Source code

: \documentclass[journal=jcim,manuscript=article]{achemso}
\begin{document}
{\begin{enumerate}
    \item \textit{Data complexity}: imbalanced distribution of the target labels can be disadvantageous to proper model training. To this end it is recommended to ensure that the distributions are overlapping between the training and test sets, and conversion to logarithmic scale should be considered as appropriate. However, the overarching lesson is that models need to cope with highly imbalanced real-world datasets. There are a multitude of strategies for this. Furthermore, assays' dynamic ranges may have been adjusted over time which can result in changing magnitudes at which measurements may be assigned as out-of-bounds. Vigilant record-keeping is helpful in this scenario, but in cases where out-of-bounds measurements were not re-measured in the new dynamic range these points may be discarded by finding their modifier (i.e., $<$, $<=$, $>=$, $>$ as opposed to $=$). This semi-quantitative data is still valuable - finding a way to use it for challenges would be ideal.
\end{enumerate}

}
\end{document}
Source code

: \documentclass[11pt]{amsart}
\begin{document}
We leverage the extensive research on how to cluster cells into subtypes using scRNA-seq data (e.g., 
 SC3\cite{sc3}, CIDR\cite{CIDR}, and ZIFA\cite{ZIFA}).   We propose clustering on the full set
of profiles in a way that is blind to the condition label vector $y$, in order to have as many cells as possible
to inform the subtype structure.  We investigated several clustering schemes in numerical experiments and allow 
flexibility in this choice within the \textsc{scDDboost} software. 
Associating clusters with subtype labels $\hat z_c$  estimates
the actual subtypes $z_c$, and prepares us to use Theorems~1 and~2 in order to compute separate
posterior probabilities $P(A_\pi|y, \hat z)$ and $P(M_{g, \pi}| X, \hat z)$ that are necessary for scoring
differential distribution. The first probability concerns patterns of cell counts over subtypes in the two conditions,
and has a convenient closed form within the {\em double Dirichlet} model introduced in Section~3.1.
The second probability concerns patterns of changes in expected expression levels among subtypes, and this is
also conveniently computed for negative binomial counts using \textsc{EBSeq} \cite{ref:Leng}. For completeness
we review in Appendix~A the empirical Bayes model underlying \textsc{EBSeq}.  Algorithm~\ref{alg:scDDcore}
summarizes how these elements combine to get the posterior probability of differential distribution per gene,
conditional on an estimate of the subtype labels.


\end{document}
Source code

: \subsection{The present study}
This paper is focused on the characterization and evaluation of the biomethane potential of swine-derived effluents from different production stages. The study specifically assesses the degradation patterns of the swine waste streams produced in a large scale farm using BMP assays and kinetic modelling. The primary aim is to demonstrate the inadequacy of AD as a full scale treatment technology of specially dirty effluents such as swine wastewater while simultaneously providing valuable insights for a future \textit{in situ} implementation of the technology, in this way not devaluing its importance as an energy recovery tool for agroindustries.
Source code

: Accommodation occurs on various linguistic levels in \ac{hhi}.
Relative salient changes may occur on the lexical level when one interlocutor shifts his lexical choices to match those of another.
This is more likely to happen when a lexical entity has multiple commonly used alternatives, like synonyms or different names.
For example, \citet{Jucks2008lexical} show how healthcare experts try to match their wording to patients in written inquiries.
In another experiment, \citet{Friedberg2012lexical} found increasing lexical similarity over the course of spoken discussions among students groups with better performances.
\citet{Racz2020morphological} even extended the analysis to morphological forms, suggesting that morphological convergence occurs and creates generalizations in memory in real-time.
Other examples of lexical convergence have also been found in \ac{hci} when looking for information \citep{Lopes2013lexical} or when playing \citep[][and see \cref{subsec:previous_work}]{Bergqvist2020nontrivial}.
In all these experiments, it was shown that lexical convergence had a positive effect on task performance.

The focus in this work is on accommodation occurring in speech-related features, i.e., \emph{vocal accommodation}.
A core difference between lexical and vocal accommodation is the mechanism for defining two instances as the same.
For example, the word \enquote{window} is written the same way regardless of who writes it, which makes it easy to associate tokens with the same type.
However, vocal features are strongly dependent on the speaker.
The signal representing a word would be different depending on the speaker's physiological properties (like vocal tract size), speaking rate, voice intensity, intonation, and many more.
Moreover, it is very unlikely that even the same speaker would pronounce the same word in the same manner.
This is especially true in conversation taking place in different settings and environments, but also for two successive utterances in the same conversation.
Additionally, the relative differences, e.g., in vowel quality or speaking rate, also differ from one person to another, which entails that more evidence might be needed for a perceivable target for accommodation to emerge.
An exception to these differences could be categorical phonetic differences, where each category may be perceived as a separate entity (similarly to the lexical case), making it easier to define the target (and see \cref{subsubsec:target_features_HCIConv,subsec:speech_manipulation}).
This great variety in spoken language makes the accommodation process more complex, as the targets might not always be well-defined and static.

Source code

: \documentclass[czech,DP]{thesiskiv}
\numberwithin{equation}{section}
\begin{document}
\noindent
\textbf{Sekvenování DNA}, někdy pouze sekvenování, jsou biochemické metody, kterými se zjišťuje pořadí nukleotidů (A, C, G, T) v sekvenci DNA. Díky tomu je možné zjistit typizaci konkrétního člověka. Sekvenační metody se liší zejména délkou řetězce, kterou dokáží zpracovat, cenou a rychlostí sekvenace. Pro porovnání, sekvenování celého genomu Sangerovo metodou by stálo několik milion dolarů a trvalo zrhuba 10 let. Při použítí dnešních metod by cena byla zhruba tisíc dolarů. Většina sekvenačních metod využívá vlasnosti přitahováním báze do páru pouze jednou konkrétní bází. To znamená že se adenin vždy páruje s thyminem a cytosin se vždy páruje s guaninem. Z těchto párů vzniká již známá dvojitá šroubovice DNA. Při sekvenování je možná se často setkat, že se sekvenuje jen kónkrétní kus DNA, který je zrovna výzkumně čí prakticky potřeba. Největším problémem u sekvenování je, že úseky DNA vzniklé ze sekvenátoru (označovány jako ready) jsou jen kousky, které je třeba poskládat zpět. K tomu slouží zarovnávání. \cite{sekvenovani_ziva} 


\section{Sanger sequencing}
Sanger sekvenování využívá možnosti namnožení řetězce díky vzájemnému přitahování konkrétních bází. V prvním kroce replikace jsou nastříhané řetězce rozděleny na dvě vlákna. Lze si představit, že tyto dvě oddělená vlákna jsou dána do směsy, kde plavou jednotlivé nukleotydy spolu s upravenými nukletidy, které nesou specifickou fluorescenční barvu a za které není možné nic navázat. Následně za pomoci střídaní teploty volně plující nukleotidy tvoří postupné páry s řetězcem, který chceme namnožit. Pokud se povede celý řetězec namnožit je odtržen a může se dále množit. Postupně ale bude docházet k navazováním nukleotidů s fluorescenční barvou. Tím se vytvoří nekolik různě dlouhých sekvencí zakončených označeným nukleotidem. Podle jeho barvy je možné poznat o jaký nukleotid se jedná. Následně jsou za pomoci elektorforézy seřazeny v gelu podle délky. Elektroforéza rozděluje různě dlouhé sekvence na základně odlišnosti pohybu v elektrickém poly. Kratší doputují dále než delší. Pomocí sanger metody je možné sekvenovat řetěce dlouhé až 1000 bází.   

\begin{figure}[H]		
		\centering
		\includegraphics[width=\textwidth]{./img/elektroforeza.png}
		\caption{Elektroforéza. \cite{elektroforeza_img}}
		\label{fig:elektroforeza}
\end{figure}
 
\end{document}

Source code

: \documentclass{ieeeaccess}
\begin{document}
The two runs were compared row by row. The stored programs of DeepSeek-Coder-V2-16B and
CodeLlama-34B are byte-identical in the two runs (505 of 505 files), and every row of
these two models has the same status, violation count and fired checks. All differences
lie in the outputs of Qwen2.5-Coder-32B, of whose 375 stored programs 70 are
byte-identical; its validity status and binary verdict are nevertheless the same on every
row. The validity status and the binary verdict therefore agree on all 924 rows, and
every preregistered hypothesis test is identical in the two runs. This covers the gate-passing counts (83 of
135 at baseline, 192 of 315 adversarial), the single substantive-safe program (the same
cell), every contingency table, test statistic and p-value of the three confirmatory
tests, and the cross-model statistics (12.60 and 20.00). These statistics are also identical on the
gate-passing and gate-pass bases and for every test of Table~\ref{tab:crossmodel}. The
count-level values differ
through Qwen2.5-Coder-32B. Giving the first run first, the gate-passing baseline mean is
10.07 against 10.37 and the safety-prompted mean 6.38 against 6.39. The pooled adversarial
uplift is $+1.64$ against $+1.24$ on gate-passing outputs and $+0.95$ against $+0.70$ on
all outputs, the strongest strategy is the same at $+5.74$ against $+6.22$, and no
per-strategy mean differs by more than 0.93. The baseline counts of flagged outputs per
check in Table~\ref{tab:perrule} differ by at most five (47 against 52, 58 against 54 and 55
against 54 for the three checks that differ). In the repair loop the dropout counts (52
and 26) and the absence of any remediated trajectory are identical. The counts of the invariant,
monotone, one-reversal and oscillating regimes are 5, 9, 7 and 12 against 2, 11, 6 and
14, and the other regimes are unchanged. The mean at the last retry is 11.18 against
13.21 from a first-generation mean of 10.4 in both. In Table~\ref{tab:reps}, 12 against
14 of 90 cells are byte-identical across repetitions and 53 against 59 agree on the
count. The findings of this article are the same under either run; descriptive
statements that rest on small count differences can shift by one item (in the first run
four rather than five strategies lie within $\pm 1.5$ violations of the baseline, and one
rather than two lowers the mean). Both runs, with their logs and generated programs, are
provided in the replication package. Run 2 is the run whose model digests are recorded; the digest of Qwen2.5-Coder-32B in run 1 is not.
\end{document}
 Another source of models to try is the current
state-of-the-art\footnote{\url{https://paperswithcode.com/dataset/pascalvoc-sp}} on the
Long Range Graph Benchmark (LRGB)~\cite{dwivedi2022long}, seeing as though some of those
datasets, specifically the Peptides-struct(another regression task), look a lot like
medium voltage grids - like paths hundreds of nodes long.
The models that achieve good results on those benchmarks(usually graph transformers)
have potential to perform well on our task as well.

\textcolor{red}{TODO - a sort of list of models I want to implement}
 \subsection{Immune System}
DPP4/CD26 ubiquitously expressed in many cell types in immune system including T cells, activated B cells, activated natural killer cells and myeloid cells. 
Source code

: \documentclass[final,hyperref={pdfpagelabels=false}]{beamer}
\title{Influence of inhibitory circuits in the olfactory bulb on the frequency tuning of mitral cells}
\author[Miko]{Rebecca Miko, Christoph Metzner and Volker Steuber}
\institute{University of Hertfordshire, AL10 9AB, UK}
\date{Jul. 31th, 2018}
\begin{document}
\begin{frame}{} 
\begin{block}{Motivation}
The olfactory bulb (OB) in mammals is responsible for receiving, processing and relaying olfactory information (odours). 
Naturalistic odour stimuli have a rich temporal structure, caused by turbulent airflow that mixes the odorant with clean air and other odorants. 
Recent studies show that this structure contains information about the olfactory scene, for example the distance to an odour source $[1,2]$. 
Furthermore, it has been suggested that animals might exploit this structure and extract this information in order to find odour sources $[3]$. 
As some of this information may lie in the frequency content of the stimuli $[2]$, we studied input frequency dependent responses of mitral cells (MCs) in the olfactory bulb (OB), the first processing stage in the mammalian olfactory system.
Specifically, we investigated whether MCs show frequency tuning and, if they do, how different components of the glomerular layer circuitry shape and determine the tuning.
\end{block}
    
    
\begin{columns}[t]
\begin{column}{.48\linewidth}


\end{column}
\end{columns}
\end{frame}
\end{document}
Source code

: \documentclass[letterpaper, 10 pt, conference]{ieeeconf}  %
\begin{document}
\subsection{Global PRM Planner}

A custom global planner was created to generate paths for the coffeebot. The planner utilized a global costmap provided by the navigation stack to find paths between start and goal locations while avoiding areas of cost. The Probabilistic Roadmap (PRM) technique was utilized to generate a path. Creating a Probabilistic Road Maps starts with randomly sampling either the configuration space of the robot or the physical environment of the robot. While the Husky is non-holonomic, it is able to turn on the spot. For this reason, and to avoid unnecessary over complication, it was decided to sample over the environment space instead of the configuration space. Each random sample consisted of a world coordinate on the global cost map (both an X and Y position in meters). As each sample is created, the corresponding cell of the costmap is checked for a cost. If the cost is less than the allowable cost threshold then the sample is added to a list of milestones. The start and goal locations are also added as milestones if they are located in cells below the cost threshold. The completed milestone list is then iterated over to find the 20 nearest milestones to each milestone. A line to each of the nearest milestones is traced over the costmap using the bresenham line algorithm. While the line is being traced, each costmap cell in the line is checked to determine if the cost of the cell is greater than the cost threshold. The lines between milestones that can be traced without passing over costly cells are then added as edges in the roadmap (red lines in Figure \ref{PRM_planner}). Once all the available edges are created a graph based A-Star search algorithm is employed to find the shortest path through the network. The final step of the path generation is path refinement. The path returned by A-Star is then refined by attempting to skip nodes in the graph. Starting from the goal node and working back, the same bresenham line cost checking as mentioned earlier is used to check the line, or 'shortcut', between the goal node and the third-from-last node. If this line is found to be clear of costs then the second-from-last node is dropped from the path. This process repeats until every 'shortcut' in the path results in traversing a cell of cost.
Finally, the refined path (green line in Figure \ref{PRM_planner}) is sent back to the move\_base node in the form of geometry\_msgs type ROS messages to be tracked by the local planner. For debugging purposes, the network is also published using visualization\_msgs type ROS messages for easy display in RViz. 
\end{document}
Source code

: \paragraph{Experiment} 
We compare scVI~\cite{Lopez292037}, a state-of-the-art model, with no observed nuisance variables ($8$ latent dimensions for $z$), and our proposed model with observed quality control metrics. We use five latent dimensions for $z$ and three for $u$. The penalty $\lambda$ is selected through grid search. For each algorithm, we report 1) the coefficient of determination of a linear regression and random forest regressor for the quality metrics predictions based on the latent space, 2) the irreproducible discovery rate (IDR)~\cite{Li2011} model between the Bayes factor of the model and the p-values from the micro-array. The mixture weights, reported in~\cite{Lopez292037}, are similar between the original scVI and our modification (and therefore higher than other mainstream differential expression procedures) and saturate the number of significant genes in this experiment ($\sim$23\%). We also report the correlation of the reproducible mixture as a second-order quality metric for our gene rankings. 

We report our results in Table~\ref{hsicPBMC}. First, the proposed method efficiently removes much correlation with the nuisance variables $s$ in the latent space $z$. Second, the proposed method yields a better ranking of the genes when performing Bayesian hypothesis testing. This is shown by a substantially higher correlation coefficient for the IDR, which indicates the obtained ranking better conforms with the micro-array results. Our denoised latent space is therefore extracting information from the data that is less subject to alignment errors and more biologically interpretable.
##########
◆ Aim of the task:
Only the lines from the start of the material through the line bearing "The second probability" are needed, restated exactly, with both end lines included.

◆ Result:
Source code

: \documentclass[journal=jcim,manuscript=article]{achemso}
\begin{document}
{\begin{enumerate}
    \item \textit{Data complexity}: imbalanced distribution of the target labels can be disadvantageous to proper model training. To this end it is recommended to ensure that the distributions are overlapping between the training and test sets, and conversion to logarithmic scale should be considered as appropriate. However, the overarching lesson is that models need to cope with highly imbalanced real-world datasets. There are a multitude of strategies for this. Furthermore, assays' dynamic ranges may have been adjusted over time which can result in changing magnitudes at which measurements may be assigned as out-of-bounds. Vigilant record-keeping is helpful in this scenario, but in cases where out-of-bounds measurements were not re-measured in the new dynamic range these points may be discarded by finding their modifier (i.e., $<$, $<=$, $>=$, $>$ as opposed to $=$). This semi-quantitative data is still valuable - finding a way to use it for challenges would be ideal.
\end{enumerate}

}
\end{document}
Source code

: \documentclass[11pt]{amsart}
\begin{document}
We leverage the extensive research on how to cluster cells into subtypes using scRNA-seq data (e.g., 
 SC3\cite{sc3}, CIDR\cite{CIDR}, and ZIFA\cite{ZIFA}).   We propose clustering on the full set
of profiles in a way that is blind to the condition label vector $y$, in order to have as many cells as possible
to inform the subtype structure.  We investigated several clustering schemes in numerical experiments and allow 
flexibility in this choice within the \textsc{scDDboost} software. 
Associating clusters with subtype labels $\hat z_c$  estimates
the actual subtypes $z_c$, and prepares us to use Theorems~1 and~2 in order to compute separate
posterior probabilities $P(A_\pi|y, \hat z)$ and $P(M_{g, \pi}| X, \hat z)$ that are necessary for scoring
differential distribution. The first probability concerns patterns of cell counts over subtypes in the two conditions,
and has a convenient closed form within the {\em double Dirichlet} model introduced in Section~3.1.
The second probability concerns patterns of changes in expected expression levels among subtypes, and this is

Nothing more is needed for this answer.